We do not celebrate Halloween. Our church provides a festival called "Hallow-Him" and it's used to witness to the lost. As for halloween, me and my house do not. 


In Christ Alone I Place My Trust


----------



## DA REEL DADDY (Jun 7, 2005)

]the holy ghost has given people special gifts to connect to the dead.

Not trying to question, but just asking, why do you think it was the Holy Ghost/Spirt who granted this?

I guess you are thinking along the same line of setdahook


----------



## WillieT (Aug 25, 2010)

DA REEL DADDY said:


> ]the holy ghost has given people special gifts to connect to the dead.
> 
> Not trying to question, but just asking, why do you think it was the Holy Ghost/Spirt who granted this?
> 
> I guess you are thinking along the same line of setdahook


I am really not sure where you got this from. I have never heard of this in the scriptures. First it is demonic. The scriptures are very clear on so called foreseers and mediums as is shown in several scriptures in the above posts.

Also look at Ecclesiates 9:5,6 5 For the living know that they shall die: but the dead know not any thing, neither have they any more a reward; for the memory of them

is forgotten.

6 Also their love, and their hatred, and their envy, is now perished; neither have they any more a portion for ever in any thing that is done under the sun.

The scriptures are very clear that the dead do not know anything, as another bible translations states, "they are conscience of nothing." If the do not know anything there is no way to communicate with them. People that say they can communicate with them are communication with demons, and yes they are very real.


----------



## Fish&Chips (Jan 27, 2012)

I would have to agree with Shaggy that it is demons that you would be communicating with. They most likely pretend to be somebody else. That is something that you do not want to get involved in, especially as a follower of Jesus Christ.


----------



## DA REEL DADDY (Jun 7, 2005)

A while back I read something where someone was considering using voodoo to enhance a certain task he was participating in and ask others what they thought. 

Someone said why would you invite that type of energy in your life for a sporting task or for that matter anything else?

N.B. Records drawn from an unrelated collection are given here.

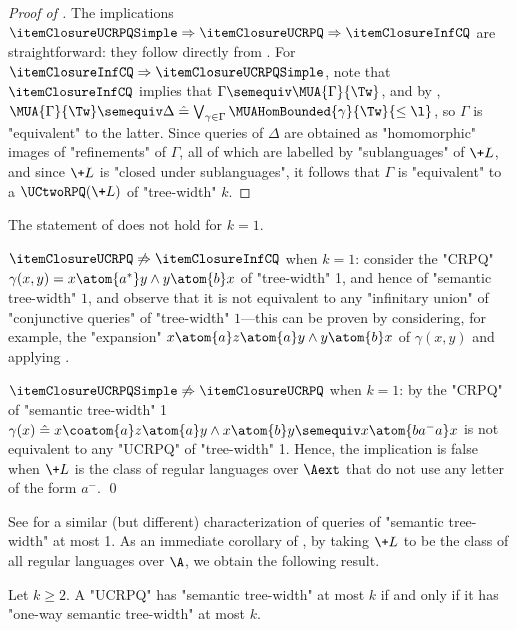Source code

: \begin{proof}[Proof of ]
    The implications
	$\itemClosureUCRPQSimple \Rightarrow \itemClosureUCRPQ \Rightarrow \itemClosureInfCQ$
	are straightforward:
    they follow directly from .
    For $\itemClosureInfCQ \Rightarrow \itemClosureUCRPQSimple$, note that $\itemClosureInfCQ$ implies that
    $\Gamma \semequiv \MUA{\Gamma}{\Tw}$, and by
    ,
    $\MUA{\Gamma}{\Tw} \semequiv \Delta \defeq
    \bigvee_{\gamma \in \Gamma} \MUAHomBounded{\gamma}{\Tw}{\leq \l}$,
    so $\Gamma$ is "equivalent" to the latter.
    Since queries of $\Delta$ are obtained as "homomorphic" images
    of "refinements" of $\Gamma$, all of which are labelled by "sublanguages" of
    $\+L$, and since $\+L$ is "closed under sublanguages", it follows that
    $\Gamma$ is "equivalent" to a $\UCtwoRPQ(\+L)$ of "tree-width" $k$.
\end{proof}

\begin{remark}
    \AP\label{rk:closure-under-sublanguages-k1}
	The statement of  does not hold for $k=1$.

    $\itemClosureUCRPQ \not\Rightarrow \itemClosureInfCQ$ when $k=1$:
    consider the "CRPQ" $\gamma(x,y) = x \atom{a^*} y \land y \atom{b} x$ of "tree-width" 1,
    and hence of "semantic tree-width" $1$, and observe that it is not equivalent to any
    "infinitary union" of "conjunctive queries" of "tree-width" $1$---this can be proven
    by considering, for example, the "expansion"
    $x \atom{a} z \atom{a} y \land y \atom{b} x$ of $\gamma(x,y)$
    and applying .

    $\itemClosureUCRPQSimple \not\Rightarrow \itemClosureUCRPQ$ when $k=1$:
	by \cite[Proposition 6.4]{BarceloRV16} the "CRPQ"
    of "semantic tree-width" 1
    $\gamma(x) \defeq x \coatom{a} z \atom{a} y \land x \atom{b} y \semequiv x \atom{ba^- a} x$
    is not equivalent to any "UCRPQ" of "tree-width" 1. Hence, the implication is false when $\+L$ is the class of regular languages over $\Aext$
    that do not use any letter of the form $a^-$. \qed
\end{remark}

See  for a similar (but different) characterization
of queries of "semantic tree-width" at most 1.
As an immediate corollary of , by taking
$\+L$ to be the class of all regular languages over $\A$, we obtain the following result.
\begin{corollary}
	\AP\label{coro:collapse-twoway-oneway-semtw}
	Let $k \geq 2$. A "UCRPQ" has "semantic tree-width" at most $k$
	if and only if it has "one-way semantic tree-width" at most $k$.
\end{corollary}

I could not agree more about mediums.

Whatever, rabbit's foot, evil spirits, buzzards claws, bat guano, ouija boards, fortune tellers, they are beyond the ten foot pole for me. I don't need any of that stuff around or trying to tail me. 

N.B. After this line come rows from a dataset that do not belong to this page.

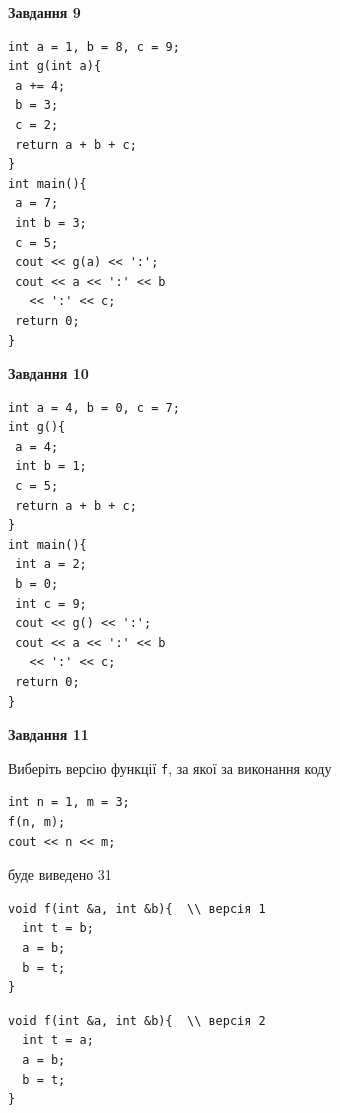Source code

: \documentclass[12pt, ukrainian]{article}
\def\code#1{\Verb!#1!}
\begin{document}
{\begin {large}
\begin{minipage}[t]{11.0cm}
\end{minipage}


\begin{minipage}[t]{7.0cm}

\begin{center}
\textbf{Завдання 9}
\end{center}
\vspace{-8mm}

\begin{verbatim}
int a = 1, b = 8, c = 9;
int g(int a){
 a += 4;
 b = 3;
 c = 2;
 return a + b + c;
}
int main(){
 a = 7;
 int b = 3;
 c = 5;
 cout << g(a) << ':';
 cout << a << ':' << b 
   << ':' << c;
 return 0;
}
\end{verbatim}



\begin{center}
\textbf{Завдання 10}
\end{center}
\vspace{-8mm}

\begin{verbatim}
int a = 4, b = 0, c = 7;
int g(){
 a = 4;
 int b = 1;
 c = 5;
 return a + b + c;
}
int main(){
 int a = 2;
 b = 0;
 int c = 9;
 cout << g() << ':';
 cout << a << ':' << b 
   << ':' << c;
 return 0;
}
\end{verbatim}

\end{minipage}
\vline \hspace{1mm}
\begin{minipage}[t]{11.0cm}

\begin{center}
\textbf{Завдання 11}
\end{center}
Виберіть версію функції \code{f}, за якої за виконання коду
\begin{verbatim}
int n = 1, m = 3;
f(n, m);
cout << n << m;
\end{verbatim}

буде виведено 31

\begin{verbatim}
void f(int &a, int &b){  \\ версія 1
  int t = b;
  a = b;
  b = t;
}
\end{verbatim}

\vspace{-8mm}\begin{verbatim}
void f(int &a, int &b){  \\ версія 2
  int t = a;
  a = b;
  b = t;
}
\end{verbatim}


\end{minipage}
\end{large}}
\end{document}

I don't even like watching T.V. or hearing songs on the radio on anything or type of the sort.

My advise is to do same. My .02 cents.


----------



## WillieT (Aug 25, 2010)

All things demonic should be avoided.


----------



## TrueblueTexican (Aug 29, 2005)

*A little caveat to this discussion*

Christians should have no fear of evil, demons or Lucifer himself because such was covered by the blood of Jesus. "In Jesus name go away and leave me alone" - works wonders --

The bible is very CLEAR on this "Do not take the Mark Of the Beast" this is a warning to CHRISTIANS, and one of the two ways your salvation can actually be lost - the other would be for you to blaspheme God.

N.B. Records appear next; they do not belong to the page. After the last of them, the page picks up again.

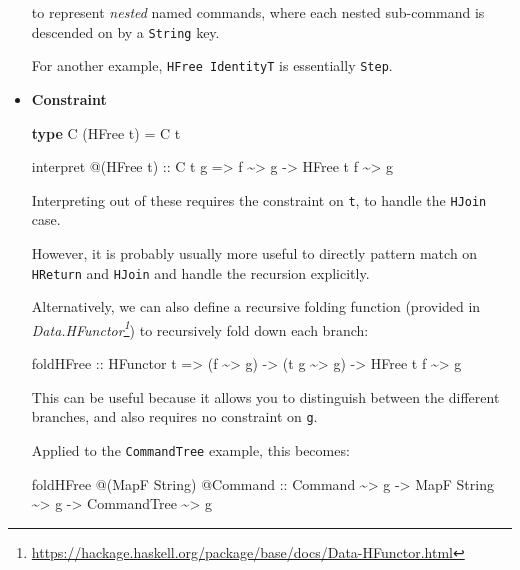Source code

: \documentclass[]{article}
\newenvironment{Shaded}{}{}
\newcommand{\DataTypeTok}[1]{\textcolor[rgb]{0.56,0.13,0.00}{#1}}
\newcommand{\KeywordTok}[1]{\textcolor[rgb]{0.00,0.44,0.13}{\textbf{#1}}}
\newcommand{\NormalTok}[1]{#1}
\newcommand{\OperatorTok}[1]{\textcolor[rgb]{0.40,0.40,0.40}{#1}}
\newcommand{\OtherTok}[1]{\textcolor[rgb]{0.00,0.44,0.13}{#1}}
\renewcommand{\href}[2]{#2\footnote{\url{#1}}}
\begin{document}
\begin{itemize}
  to represent \emph{nested} named commands, where each nested sub-command is
  descended on by a \texttt{String} key.

  For another example, \texttt{HFree\ IdentityT} is essentially \texttt{Step}.
\item
  \textbf{Constraint}

\begin{Shaded}
\begin{Highlighting}[]
\KeywordTok{type} \DataTypeTok{C}\NormalTok{ (}\DataTypeTok{HFree}\NormalTok{ t) }\OtherTok{=} \DataTypeTok{C}\NormalTok{ t}

\NormalTok{interpret }\OperatorTok{@}\NormalTok{(}\DataTypeTok{HFree}\NormalTok{ t)}
\OtherTok{    ::} \DataTypeTok{C}\NormalTok{ t g}
    \OtherTok{=>}\NormalTok{ f }\OperatorTok{\textasciitilde{}>}\NormalTok{ g}
    \OtherTok{{-}>} \DataTypeTok{HFree}\NormalTok{ t f }\OperatorTok{\textasciitilde{}>}\NormalTok{ g}
\end{Highlighting}
\end{Shaded}

  Interpreting out of these requires the constraint on \texttt{t}, to handle the
  \texttt{HJoin} case.

  However, it is probably usually more useful to directly pattern match on
  \texttt{HReturn} and \texttt{HJoin} and handle the recursion explicitly.

  Alternatively, we can also define a recursive folding function (provided in
  \emph{\href{https://hackage.haskell.org/package/base/docs/Data-HFunctor.html}{Data.HFunctor}})
  to recursively fold down each branch:

\begin{Shaded}
\begin{Highlighting}[]
\NormalTok{foldHFree}
\OtherTok{    ::} \DataTypeTok{HFunctor}\NormalTok{ t}
    \OtherTok{=>}\NormalTok{ (f }\OperatorTok{\textasciitilde{}>}\NormalTok{ g)}
    \OtherTok{{-}>}\NormalTok{ (t g }\OperatorTok{\textasciitilde{}>}\NormalTok{ g)}
    \OtherTok{{-}>} \DataTypeTok{HFree}\NormalTok{ t f }\OperatorTok{\textasciitilde{}>}\NormalTok{ g}
\end{Highlighting}
\end{Shaded}

  This can be useful because it allows you to distinguish between the different
  branches, and also requires no constraint on \texttt{g}.

  Applied to the \texttt{CommandTree} example, this becomes:

\begin{Shaded}
\begin{Highlighting}[]
\NormalTok{foldHFree }\OperatorTok{@}\NormalTok{(}\DataTypeTok{MapF} \DataTypeTok{String}\NormalTok{) }\OperatorTok{@}\DataTypeTok{Command}
\OtherTok{    ::} \DataTypeTok{Command} \OperatorTok{\textasciitilde{}>}\NormalTok{ g}
    \OtherTok{{-}>} \DataTypeTok{MapF} \DataTypeTok{String} \OperatorTok{\textasciitilde{}>}\NormalTok{ g}
    \OtherTok{{-}>} \DataTypeTok{CommandTree} \OperatorTok{\textasciitilde{}>}\NormalTok{ g}
\end{Highlighting}
\end{Shaded}
\end{itemize}
\end{document}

I would expect bowing to any authority which blasphemes God, medium, spirit, soothsayer etc - falls into this arena.

Bible "Interpreters" feel this falls only to prophetic writings in Revelations and humankinds last days, when in fact the warning has been germane from the day it was written.

I have to wonder if people really recognize the Beast --

For your immortal spirits sake stay far away and look to the author of our existence for answers


----------